CB: How long have you been gigging in comedy?
ATB: I have been doing standup in buildings in front of audiences for about 5 years
CB: How would you describe your comedy?
ATB: Extremely derivative of everyone that has come before me but in an original way.
CB: Which comedians influence your comedy?
ATB: The following is a list of comics and what I have stolen from them (or wished I had the skills to steal from them):
Dylan Moran – He’s really good at describing things but in a funny way, I try to do that sometimes.
Louis Ck: I’ve taken his detailed describing of genitalia
Seinfeld – There’s a bleakness to Seinfeld’s stuff that says “well clearly there’s no point to anything, existence is meaningless so I’m just gonna talk about the expiry dates on milk”. I’ve stolen that.
Jim Gaffigan – I do his “inside voice” occasionally, which is his voice-of-the-audience voice. I’ve been known to borrow his pale skin complexion on occasion. I think it would be cool to have a joke-writing wife partnership like he does but without the seven thousand children they also own/made.
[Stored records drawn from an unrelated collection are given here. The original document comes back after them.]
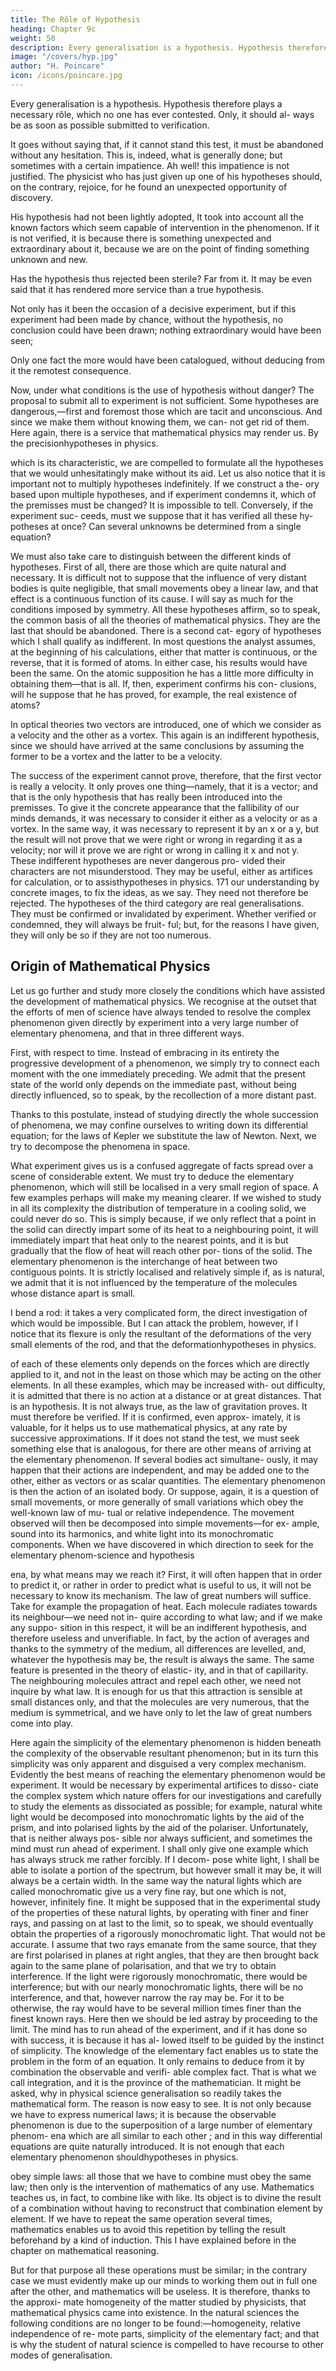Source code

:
 ```yaml
---
title: The Rôle of Hypothesis
heading: Chapter 9c
weight: 50
description: Every generalisation is a hypothesis. Hypothesis therefore plays a necessary rôle, which no one has ever contested
image: "/covers/hyp.jpg"
author: "H. Poincare"
icon: /icons/poincare.jpg
---
```



Every generalisation is a hypothesis. Hypothesis therefore plays a necessary rôle, which no one has ever contested. Only, it should al-
ways be as soon as possible submitted to verification.

It goes without saying that, if it cannot stand this test, it must be abandoned without any hesitation. This is,
indeed, what is generally done; but sometimes with a certain impatience. Ah well! this impatience is not justified. The physicist who has just given up one of his hypotheses should, on the contrary, rejoice, for he found
an unexpected opportunity of discovery. 

His hypothesis had not been lightly adopted, It took into account all the known factors which seem capable of intervention in the phenomenon. If it is not verified, it is because there is something unexpected and extraordinary about it, because we are on the point of finding
something unknown and new. 

Has the hypothesis thus rejected been sterile? Far from it. It may be even said that it has rendered more service than a true hypothesis.

Not only has it been the occasion of a decisive experiment, but if this experiment had been made by chance, without the hypothesis, no conclusion could have been drawn; nothing extraordinary would have been seen; 

Only one fact the more would have been catalogued, without deducing from it the remotest consequence.


Now, under what conditions is the use of hypothesis without danger? The proposal to submit all to experiment is not sufficient. Some hypotheses are dangerous,—first and foremost those which are tacit and unconscious.
And since we make them without knowing them, we can-
not get rid of them. Here again, there is a service that
mathematical physics may render us. By the precisionhypotheses in physics.

which is its characteristic, we are compelled to formulate
all the hypotheses that we would unhesitatingly make
without its aid. Let us also notice that it is important not
to multiply hypotheses indefinitely. If we construct a the-
ory based upon multiple hypotheses, and if experiment
condemns it, which of the premisses must be changed? It
is impossible to tell. Conversely, if the experiment suc-
ceeds, must we suppose that it has verified all these hy-
potheses at once? Can several unknowns be determined
from a single equation?

We must also take care to distinguish between the
different kinds of hypotheses. First of all, there are those
which are quite natural and necessary. It is difficult not
to suppose that the influence of very distant bodies is
quite negligible, that small movements obey a linear law,
and that effect is a continuous function of its cause. I will
say as much for the conditions imposed by symmetry. All
these hypotheses affirm, so to speak, the common basis
of all the theories of mathematical physics. They are the
last that should be abandoned. There is a second cat-
egory of hypotheses which I shall qualify as indifferent.
In most questions the analyst assumes, at the beginning
of his calculations, either that matter is continuous, or
the reverse, that it is formed of atoms. In either case, his results would have been the same. On the atomic
supposition he has a little more difficulty in obtaining them—that is all. If, then, experiment confirms his con-
clusions, will he suppose that he has proved, for example,
the real existence of atoms?

In optical theories two vectors are introduced, one of which we consider as a velocity and the other as a vortex.
This again is an indifferent hypothesis, since we should have arrived at the same conclusions by assuming the
former to be a vortex and the latter to be a velocity.

The success of the experiment cannot prove, therefore, that the first vector is really a velocity. It only proves
one thing—namely, that it is a vector; and that is the only hypothesis that has really been introduced into the
premisses. To give it the concrete appearance that the
fallibility of our minds demands, it was necessary to consider it either as a velocity or as a vortex. In the same
way, it was necessary to represent it by an x or a y, but the result will not prove that we were right or wrong in
regarding it as a velocity; nor will it prove we are right
or wrong in calling it x and not y.
These indifferent hypotheses are never dangerous pro-
vided their characters are not misunderstood. They may
be useful, either as artifices for calculation, or to assisthypotheses in physics.
171
our understanding by concrete images, to fix the ideas,
as we say. They need not therefore be rejected. The
hypotheses of the third category are real generalisations.
They must be confirmed or invalidated by experiment.
Whether verified or condemned, they will always be fruit-
ful; but, for the reasons I have given, they will only be
so if they are not too numerous.

## Origin of Mathematical Physics

Let us go further and study more closely the conditions which have assisted
the development of mathematical physics. We recognise
at the outset that the efforts of men of science have always
tended to resolve the complex phenomenon given directly
by experiment into a very large number of elementary
phenomena, and that in three different ways.

First, with respect to time. Instead of embracing in its entirety the progressive development of a phenomenon,
we simply try to connect each moment with the one immediately preceding. We admit that the present state of
the world only depends on the immediate past, without being directly influenced, so to speak, by the recollection
of a more distant past. 

Thanks to this postulate, instead
of studying directly the whole succession of phenomena,
we may confine ourselves to writing down its differential
equation; for the laws of Kepler we substitute the law of Newton.
Next, we try to decompose the phenomena in space.

What experiment gives us is a confused aggregate of facts
spread over a scene of considerable extent. We must try
to deduce the elementary phenomenon, which will still
be localised in a very small region of space.
A few examples perhaps will make my meaning
clearer. If we wished to study in all its complexity the
distribution of temperature in a cooling solid, we could
never do so. This is simply because, if we only reflect
that a point in the solid can directly impart some of
its heat to a neighbouring point, it will immediately
impart that heat only to the nearest points, and it is
but gradually that the flow of heat will reach other por-
tions of the solid. The elementary phenomenon is the
interchange of heat between two contiguous points. It is
strictly localised and relatively simple if, as is natural,
we admit that it is not influenced by the temperature of
the molecules whose distance apart is small.

I bend a rod: it takes a very complicated form, the
direct investigation of which would be impossible. But
I can attack the problem, however, if I notice that its
flexure is only the resultant of the deformations of the
very small elements of the rod, and that the deformationhypotheses in physics.

of each of these elements only depends on the forces which
are directly applied to it, and not in the least on those
which may be acting on the other elements.
In all these examples, which may be increased with-
out difficulty, it is admitted that there is no action at a
distance or at great distances. That is an hypothesis. It
is not always true, as the law of gravitation proves. It
must therefore be verified. If it is confirmed, even approx-
imately, it is valuable, for it helps us to use mathematical
physics, at any rate by successive approximations. If it
does not stand the test, we must seek something else that
is analogous, for there are other means of arriving at the
elementary phenomenon. If several bodies act simultane-
ously, it may happen that their actions are independent,
and may be added one to the other, either as vectors
or as scalar quantities. The elementary phenomenon is
then the action of an isolated body. Or suppose, again,
it is a question of small movements, or more generally of
small variations which obey the well-known law of mu-
tual or relative independence. The movement observed
will then be decomposed into simple movements—for ex-
ample, sound into its harmonics, and white light into its
monochromatic components. When we have discovered
in which direction to seek for the elementary phenom-science and hypothesis

ena, by what means may we reach it? First, it will often
happen that in order to predict it, or rather in order
to predict what is useful to us, it will not be necessary
to know its mechanism. The law of great numbers will
suffice. Take for example the propagation of heat. Each
molecule radiates towards its neighbour—we need not in-
quire according to what law; and if we make any suppo-
sition in this respect, it will be an indifferent hypothesis,
and therefore useless and unverifiable. In fact, by the
action of averages and thanks to the symmetry of the
medium, all differences are levelled, and, whatever the
hypothesis may be, the result is always the same.
The same feature is presented in the theory of elastic-
ity, and in that of capillarity. The neighbouring molecules
attract and repel each other, we need not inquire by what
law. It is enough for us that this attraction is sensible
at small distances only, and that the molecules are very
numerous, that the medium is symmetrical, and we have
only to let the law of great numbers come into play.

Here again the simplicity of the elementary phenomenon is hidden beneath the complexity of the observable resultant phenomenon; but in its turn this
simplicity was only apparent and disguised a very complex mechanism. Evidently the best means of reaching the elementary phenomenon would be experiment. It would be necessary by experimental artifices to disso-
ciate the complex system which nature offers for our
investigations and carefully to study the elements as
dissociated as possible; for example, natural white light
would be decomposed into monochromatic lights by the
aid of the prism, and into polarised lights by the aid of
the polariser. Unfortunately, that is neither always pos-
sible nor always sufficient, and sometimes the mind must
run ahead of experiment. I shall only give one example
which has always struck me rather forcibly. If I decom-
pose white light, I shall be able to isolate a portion of the
spectrum, but however small it may be, it will always
be a certain width. In the same way the natural lights
which are called monochromatic give us a very fine ray,
but one which is not, however, infinitely fine. It might be
supposed that in the experimental study of the properties
of these natural lights, by operating with finer and finer
rays, and passing on at last to the limit, so to speak, we
should eventually obtain the properties of a rigorously
monochromatic light. That would not be accurate. I
assume that two rays emanate from the same source,
that they are first polarised in planes at right angles,
that they are then brought back again to the same plane of polarisation, and that we try to obtain interference. If
the light were rigorously monochromatic, there would be
interference; but with our nearly monochromatic lights,
there will be no interference, and that, however narrow
the ray may be. For it to be otherwise, the ray would
have to be several million times finer than the finest
known rays.
Here then we should be led astray by proceeding to
the limit. The mind has to run ahead of the experiment,
and if it has done so with success, it is because it has al-
lowed itself to be guided by the instinct of simplicity. The
knowledge of the elementary fact enables us to state the
problem in the form of an equation. It only remains to
deduce from it by combination the observable and verifi-
able complex fact. That is what we call integration, and it
is the province of the mathematician. It might be asked,
why in physical science generalisation so readily takes
the mathematical form. The reason is now easy to see.
It is not only because we have to express numerical laws;
it is because the observable phenomenon is due to the
superposition of a large number of elementary phenom-
ena which are all similar to each other ; and in this way
differential equations are quite naturally introduced. It
is not enough that each elementary phenomenon shouldhypotheses in physics.

obey simple laws: all those that we have to combine must
obey the same law; then only is the intervention of mathematics of any use. Mathematics teaches us, in fact, to
combine like with like. Its object is to divine the result of
a combination without having to reconstruct that combination element by element. If we have to repeat the
same operation several times, mathematics enables us to
avoid this repetition by telling the result beforehand by
a kind of induction. This I have explained before in the
chapter on mathematical reasoning. 

But for that purpose all these operations must be similar; in the contrary case we must evidently make up our minds to working
them out in full one after the other, and mathematics will be useless. It is therefore, thanks to the approxi-
mate homogeneity of the matter studied by physicists, that mathematical physics came into existence. In the
natural sciences the following conditions are no longer
to be found:—homogeneity, relative independence of re-
mote parts, simplicity of the elementary fact; and that is
why the student of natural science is compelled to have
recourse to other modes of generalisation.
JB Smoove – He shows how you can get 5 to 10 minutes of material out of the thinnest of premises. Like “cops have a lot of shit on their belt”.
Eddie Pepitone – His socially-aware screams of terror. I don’t do them, but how good is he, eh?
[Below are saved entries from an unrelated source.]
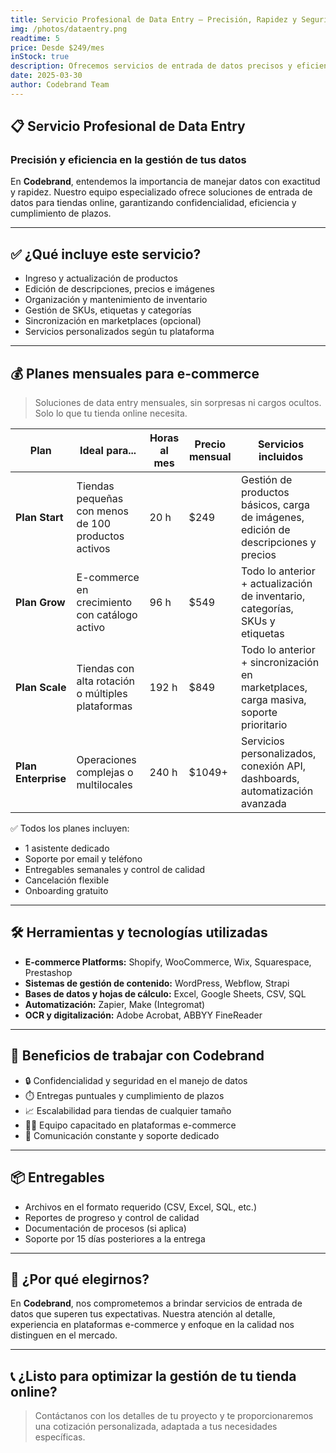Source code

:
 ```yaml
---
title: Servicio Profesional de Data Entry – Precisión, Rapidez y Seguridad
img: /photos/dataentry.png
readtime: 5
price: Desde $249/mes
inStock: true
description: Ofrecemos servicios de entrada de datos precisos y eficientes, adaptados a tiendas e-commerce. Nuestro equipo especializado te ayuda a gestionar tu catálogo, actualizar productos, organizar tu inventario y mantener tu tienda online al día.
date: 2025-03-30
author: Codebrand Team
---
```


## 📋 Servicio Profesional de Data Entry

### Precisión y eficiencia en la gestión de tus datos

En **Codebrand**, entendemos la importancia de manejar datos con exactitud y rapidez. Nuestro equipo especializado ofrece soluciones de entrada de datos para tiendas online, garantizando confidencialidad, eficiencia y cumplimiento de plazos.

---

## ✅ ¿Qué incluye este servicio?

- Ingreso y actualización de productos
- Edición de descripciones, precios e imágenes
- Organización y mantenimiento de inventario
- Gestión de SKUs, etiquetas y categorías
- Sincronización en marketplaces (opcional)
- Servicios personalizados según tu plataforma

---

## 💰 Planes mensuales para e-commerce

> Soluciones de data entry mensuales, sin sorpresas ni cargos ocultos. Solo lo que tu tienda online necesita.

| Plan                     | Ideal para...                                        | Horas al mes | Precio mensual | Servicios incluidos                                                                 |
|--------------------------|------------------------------------------------------|-----------|----------------|-------------------------------------------------------------------------------------|
| **Plan Start**           | Tiendas pequeñas con menos de 100 productos activos | 20 h      | $249           | Gestión de productos básicos, carga de imágenes, edición de descripciones y precios |
| **Plan Grow**            | E-commerce en crecimiento con catálogo activo       | 96 h      | $549           | Todo lo anterior + actualización de inventario, categorías, SKUs y etiquetas        |
| **Plan Scale**           | Tiendas con alta rotación o múltiples plataformas   | 192 h      | $849           | Todo lo anterior + sincronización en marketplaces, carga masiva, soporte prioritario |
| **Plan Enterprise**      | Operaciones complejas o multilocales                | 240 h      | $1049+          | Servicios personalizados, conexión API, dashboards, automatización avanzada         |

✅ Todos los planes incluyen:

- 1 asistente dedicado
- Soporte por email y teléfono  
- Entregables semanales y control de calidad  
- Cancelación flexible  
- Onboarding gratuito  

---

## 🛠️ Herramientas y tecnologías utilizadas

- **E-commerce Platforms:** Shopify, WooCommerce, Wix, Squarespace, Prestashop
- **Sistemas de gestión de contenido:** WordPress, Webflow, Strapi
- **Bases de datos y hojas de cálculo:** Excel, Google Sheets, CSV, SQL
- **Automatización:** Zapier, Make (Integromat)
- **OCR y digitalización:** Adobe Acrobat, ABBYY FineReader

---

## 🎯 Beneficios de trabajar con Codebrand

- 🔒 Confidencialidad y seguridad en el manejo de datos
- ⏱️ Entregas puntuales y cumplimiento de plazos
- 📈 Escalabilidad para tiendas de cualquier tamaño
- 🧑‍💼 Equipo capacitado en plataformas e-commerce
- 💬 Comunicación constante y soporte dedicado

---

## 📦 Entregables

- Archivos en el formato requerido (CSV, Excel, SQL, etc.)
- Reportes de progreso y control de calidad
- Documentación de procesos (si aplica)
- Soporte por 15 días posteriores a la entrega

---

## 🤝 ¿Por qué elegirnos?

En **Codebrand**, nos comprometemos a brindar servicios de entrada de datos que superen tus expectativas. Nuestra atención al detalle, experiencia en plataformas e-commerce y enfoque en la calidad nos distinguen en el mercado.

---

## 📞 ¿Listo para optimizar la gestión de tu tienda online?

> Contáctanos con los detalles de tu proyecto y te proporcionaremos una cotización personalizada, adaptada a tus necesidades específicas.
Maria Bamford – She’s the best comedian in the world, I’ve tried to steal that but I have found it to be an elusive property.
Eddie Izzard – He’s the most amazing greatest at understatement and also you can tell his material was written standing up, which since noticing that, I barely ever sit down.
Cosby – sits down to perform, since noticing that I barely ever blah blah.
Rodney Dangerfield – For him it’s all about the jokes so now I try to make it at least sometimes about the jokes.
Bob Ducca/Seth Morris – Lists
Mitch Hedberg – I’ve tried to steal everything from him, likeability, not needing to be dominant, failing well, joke formats, rhythm, speech affectations, saying the word “alright”.
Sarah Silverman – She’s really good.
Norm MacDonald – Being from Québec, I stole that. Talking about complicated stuff and making it simple and no part is not funny – working on jacking that from him too.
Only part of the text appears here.